Give back each line of the data exactly as it reads, minus the pictures.

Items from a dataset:
====================

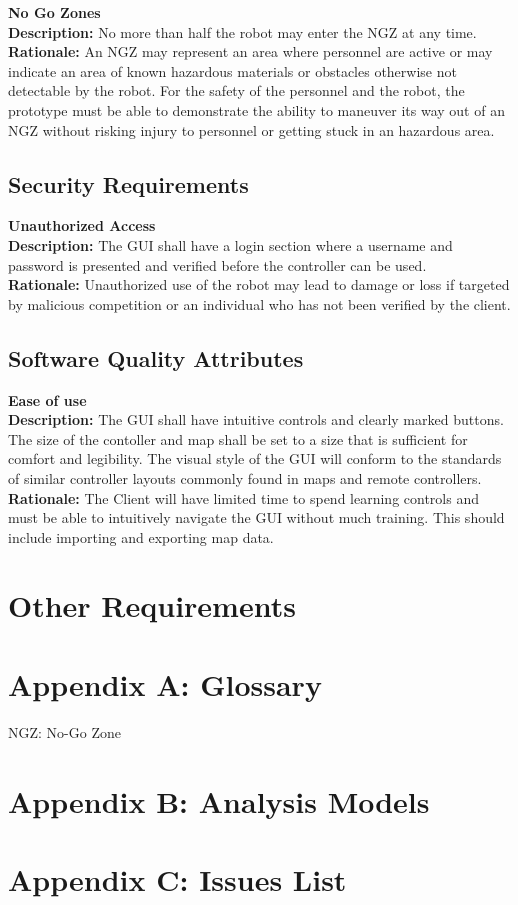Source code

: \documentclass[10pt,a4paper,titlepage]{article}
\begin{document}
		\textbf{No Go Zones}\\
		\textbf {Description:} No more than half the robot may enter the NGZ at any time.\\
		\textbf{Rationale:} An NGZ may represent an area where personnel are active or may indicate an area of known hazardous materials or obstacles otherwise not detectable by the robot. For the safety of the personnel and the robot, the prototype must be able to demonstrate the ability to maneuver its way out of an NGZ without risking injury to personnel or getting stuck in an hazardous area.\\
	\subsection{Security Requirements}
		\textbf {Unauthorized Access}\\

		\textbf {Description:} The GUI shall have a login section where a username and password is presented and verified before the controller can be used.\\
		\textbf{Rationale:} Unauthorized use of the robot may lead to damage or loss if targeted by malicious competition or an individual who has not been verified by the client.\\
 
	\subsection{Software Quality Attributes}
		
		\textbf {Ease of use}\\
		\textbf {Description:} The GUI shall have intuitive controls and clearly marked buttons. The size of the contoller and map shall be set to a size that is sufficient for comfort and legibility. The visual style of the GUI will conform to the standards of similar controller layouts commonly found in maps and remote controllers.\\
		\textbf {Rationale:} The Client will have limited time to spend learning controls and must be able to intuitively navigate the GUI without much training. This should include importing and exporting map data.\\

	\section{Other Requirements}

	\section{Appendix A: Glossary}
		NGZ: No-Go Zone

	\section{Appendix B: Analysis Models}

	\section{Appendix C: Issues List}
\end{document}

====================

RESULT:
Source code

: \documentclass[10pt,a4paper,titlepage]{article}
\begin{document}
		\textbf{No Go Zones}\\
		\textbf {Description:} No more than half the robot may enter the NGZ at any time.\\
		\textbf{Rationale:} An NGZ may represent an area where personnel are active or may indicate an area of known hazardous materials or obstacles otherwise not detectable by the robot. For the safety of the personnel and the robot, the prototype must be able to demonstrate the ability to maneuver its way out of an NGZ without risking injury to personnel or getting stuck in an hazardous area.\\
	\subsection{Security Requirements}
		\textbf {Unauthorized Access}\\

		\textbf {Description:} The GUI shall have a login section where a username and password is presented and verified before the controller can be used.\\
		\textbf{Rationale:} Unauthorized use of the robot may lead to damage or loss if targeted by malicious competition or an individual who has not been verified by the client.\\
 
	\subsection{Software Quality Attributes}
		
		\textbf {Ease of use}\\
		\textbf {Description:} The GUI shall have intuitive controls and clearly marked buttons. The size of the contoller and map shall be set to a size that is sufficient for comfort and legibility. The visual style of the GUI will conform to the standards of similar controller layouts commonly found in maps and remote controllers.\\
		\textbf {Rationale:} The Client will have limited time to spend learning controls and must be able to intuitively navigate the GUI without much training. This should include importing and exporting map data.\\

	\section{Other Requirements}

	\section{Appendix A: Glossary}
		NGZ: No-Go Zone

	\section{Appendix B: Analysis Models}

	\section{Appendix C: Issues List}
\end{document}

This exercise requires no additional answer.